Data in the cache is cleared before each call to the fetch method. So if a long-running fetch is interrupted before the data is automatically loaded into the Evaluation, it should be loaded or cached manually. This will prevent it from being deleted when the fetch job is resumed.

Notes

The NWM variables, including nwm_configuration, output_type, and variable_name are stored as a pydantic model in grid_config_models.py.

The cached forecast and assimilation data is grouped and saved one file per reference time, using the file name convention “YYYYMMDDTHH”.

All dates and times within the files and in the file names are in UTC.

Examples

Here we will calculate mean areal precipitation using operational NWM forcing data for the polygons in the locations table. Pixel weights (fraction of pixel overlap) are calculated for each polygon and stored in the evaluation cache directory.

(see: generate_weights_file() for weights calculation).

>>> import teehr
>>> ev = teehr.LocalReadWriteEvaluation()

>>> ev.fetch.nwm_operational_grids(
>>>     nwm_configuration="forcing_short_range",
>>>     output_type="forcing",
>>>     variable_name="RAINRATE",
>>>     start_date=datetime(2000, 1, 1),
>>>     end_date=datetime(2000, 1, 2),
>>>     Path(Path.home(), "nextgen_03S_weights.parquet"),
>>>     nwm_version="nwm22",
>>>     data_source="GCS",
>>>     kerchunk_method="auto"
>>> )

Note

NWM data can also be fetched outside of a TEEHR Evaluation by calling the method directly.

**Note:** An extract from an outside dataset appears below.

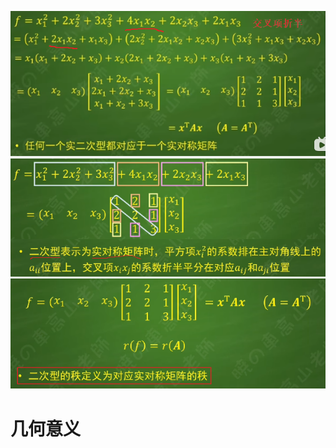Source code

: ![](../photo/Pasted%20image%2020240318122511.png)
![](../photo/Pasted%20image%2020240318122705.png)
![](../photo/Pasted%20image%2020240318122843.png)

# 几何意义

>>> from teehr.fetching.nwm.nwm_grids import nwm_grids_to_parquet

Perform the calculations, writing to the specified directory.

>>> nwm_grids_to_parquet(
>>>     nwm_configuration=forcing_short_range,
>>>     output_type=forcing,
>>>     variable_name=RAINRATE,
>>>     start_date="2020-12-18",
>>>     end_date="2020-12-19",
>>>     zonal_weights_filepath=Path(Path.home(), "nextgen_03S_weights.parquet"),
>>>     json_dir=Path(Path.home(), "temp/parquet/jsons/"),
>>>     output_parquet_dir=Path(Path.home(), "temp/parquet"),
>>>     nwm_version="nwm21",
>>>     data_source="GCS",
>>>     kerchunk_method="auto",
>>>     t_minus_hours=[0, 1, 2],
>>>     ignore_missing_file=True,
>>>     overwrite_output=True
>>> )

See also

teehr.fetching.nwm.nwm_grids.nwm_grids_to_parquet()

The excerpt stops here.